Des interrogations d’une profonde portée surplombent le paysage maghrébin: le couscous est-il marocain ou algérien? Le caftan est-il marocain ou algérien? Qu’en est-il du tajine? Exclusivement tunisien? Ah oui, et les dattes?
Terribles apories. Inextricables. Notre controverse de Valladolid à nous.
Quitte à s’intéresser à ces questions d’ordre existentiel, autant se demander si l’Algérie est marocaine, le Maroc tunisien, la Tunisie mauritanienne et la Mauritanie libyenne.
Ces querelles byzantines autour de la paternité du couscous ou du tajine reviendraient au fond à s’interroger si mon cerveau appartient à mon voisin de palier Omar et mon cœur à mon oncle Hamid.
Cerveau ou cœur; ils sont fondamentaux au corps qui les lie et à l’âme qui les signifie. Cerveau ou cœur; ils forment des parties spécifiques d’un tout cohérent.
Cerveau ou cœur ; aux rôles distincts, mais d’un tout cohérent
Cerveau ou cœur. Maroc ou Algérie, Tunisie ou Mauritanie. Ils font partie d’un même corps: le corps civilisationnel qu’est le Maghreb. Un corps à la géographie méditerranéenne et africaine, à la culture arabo-musulmane et aux origines Amazighs.
Et pourtant fracturés sommes-nous
Fracturés sommes-nous; alors même qu’existe de l’autre côté de la rive un modèle d’intégration régionale. Bien évidemment, la montée de l’euroscepticisme, la prolifération des mouvements populistes et la multiplication des critiques vis-à-vis de Bruxelles, ébranlent sans aucun doute la légitimité du projet européen.
Mais il y a également dans la construction européenne la preuve probante que le Maghreb est une union en puissance qui a tout intérêt à le devenir en acte. Il y a dans la construction européenne une illustration quasi-parfaite de la plausibilité d’une intégration maghrébine.
L’UE, c’est d’abord 27 membres et 24 langues officielles. Des pays au passé conflictuel, pétri de guerres incessantes. Des pays latins, germaniques ou slaves et des pays catholiques au Sud, orthodoxes à l’Est, et protestant au Nord. Somme toute, l’UE a réussi le pari d’unifier un continent profondément complexe aux multiples facettes.
Qu’en est-il alors de notre Maghreb ? De toutes les régions du monde, nous disposons d’éléments anthropologiques similaires, et de potentialités économiques complémentaires, à même de ressusciter l’union maghrébine.

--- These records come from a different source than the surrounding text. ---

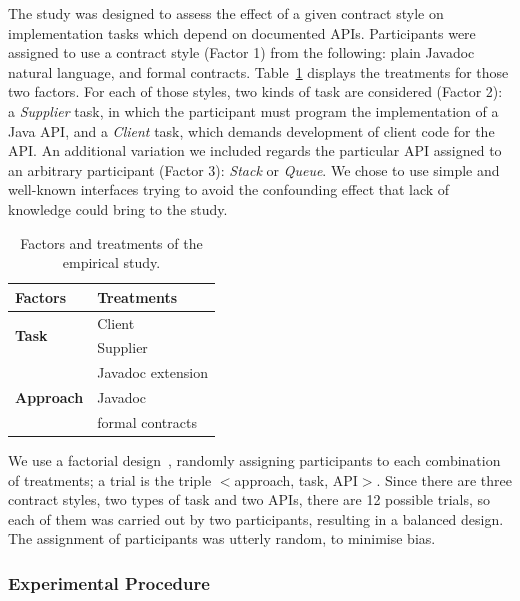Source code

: The study was designed to assess the effect of a given contract style on implementation tasks which depend on documented APIs. 
Participants were assigned to use a contract style (Factor 1) from the following: plain Javadoc natural language, \contractjdoc{} and formal contracts. Table~\ref{tab:factorsEmpStudy} displays the treatments for those two factors.
For each of those styles, two kinds of task are considered (Factor 2): a \textit{Supplier} task, in which the participant must program the implementation of a Java API, and a \textit{Client} task, which demands development of client code for the API.
An additional variation we included regards the particular API assigned to an arbitrary participant (Factor 3): \textit{Stack} or \textit{Queue}. We chose to use simple and well-known interfaces trying to avoid the confounding effect that lack of knowledge could bring to the study.


\begin{table}[ht]
\caption{Factors and treatments of the empirical study.}
\label{tab:factorsEmpStudy}
\centering
\begin{tabular}{ll} \toprule
\bfseries Factors & \bfseries Treatments \\
\hline

\multirow{2}{*}{\textbf{Task}} & Client \\
& Supplier \\ \hline 

\multirow{3}{*}{\textbf{Approach}} & Javadoc extension \\
 & Javadoc \\
& formal contracts \\ \bottomrule
\end{tabular}
\end{table}

We use a factorial design~\cite{wohlin}, randomly assigning participants to each combination of treatments; a trial is the triple $<$approach, task, API$>$.
Since there are three contract styles, two types of task and two APIs, there are 12 possible trials, so each of them was carried out by two participants, resulting in a balanced design. 
The assignment of participants was utterly random, to minimise bias.

\subsubsection{Experimental Procedure}
\label{sec:expProcedure}

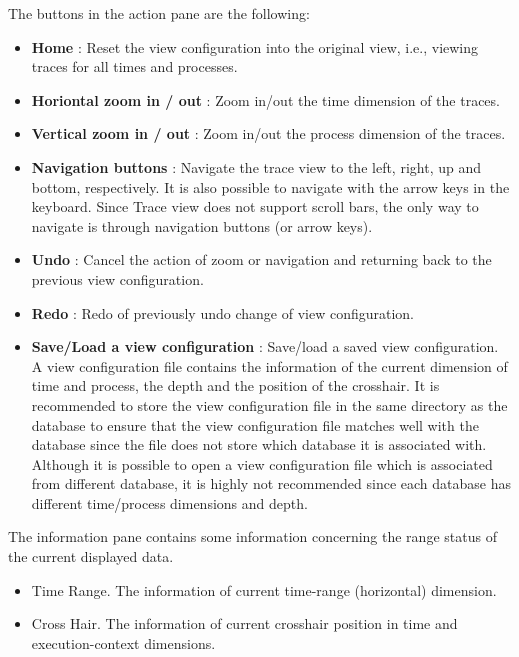\documentclass[english]{article}
\begin{document}
The buttons in the action pane are the following:
\begin{itemize}

	\item \textbf{Home} : Reset the view configuration into the original view, i.e., viewing traces for all times and processes.
	\item \textbf{Horiontal zoom in / out} : Zoom in/out the time dimension of the traces.
	\item \textbf{Vertical zoom in / out} : Zoom in/out the process dimension of the traces.
	\item \textbf{Navigation buttons} : Navigate the trace view to the left, right, up and bottom, respectively. It is also possible to navigate with the arrow keys in the keyboard. Since Trace view does not support scroll bars, the only way to navigate is through navigation buttons (or arrow keys).
	\item \textbf{Undo} : Cancel the action of zoom or navigation and returning back to the previous view configuration.
	\item \textbf{Redo} : Redo of previously undo change of view configuration.
	\item \textbf{Save/Load a view configuration} : Save/load a saved view configuration.
A view configuration file contains the information of the current dimension of time and process, the depth and the position of the crosshair.
It is recommended to store the view configuration file in the same directory as the database to ensure that the view configuration file matches well with the database since the file does not store which database it is associated with.
Although it is possible to open a view configuration file which is associated from different database, it is highly not recommended since each database has different time/process dimensions and depth.


\end{itemize}

The information pane contains some information concerning the range status of the current displayed data.
\begin{itemize}
 \item Time Range. The information of current time-range (horizontal) dimension.
 \item Cross Hair. The information of current crosshair position in time and execution-context dimensions.
\end{itemize}



\end{document}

Nos similitudes ne devraient-elles pas être notre force? Ne devraient-elles pas sous-tendre notre union? Ne nous montrent-elles point que nous, citoyens du Maghreb, avons plus intérêt à s’intégrer, à s’unir, à se joindre qu’à s’entre-trahir, se désunir et s’opposer?
En effet, la réussite de l’UE, malgré la grande complexité du vieux continent, ne devrait-elle point nous pousser, nous Maghrébins, au nom de notre identité maghrébine, à croire en un Maghreb uni, puissant et prospère?
Le Maroc s’est engagé dans le préambule de sa constitution d’œuvrer pour la construction de l’Union du Maghreb, comme option stratégique. Pourvu que l’Algérie ait la sagesse de prendre la main tendue par le Maroc pour un dialogue serein et constructif.
Vivement le jour où cesseront ces querelles byzantines. Vivement le jour où tu pourras prendre un train de Casa à Tripoli, de conduire de Tunis à Fès, passant par Alger, et de Fès à Nouakchott. Et vivement le jour où tu naîtras, vivras et disparaîtras dans un Maghreb Uni et prospère. Byzance n’est plus depuis des siècles, il est aussi temps de supplanter nos querelles byzantines par une harmonie maghrébine.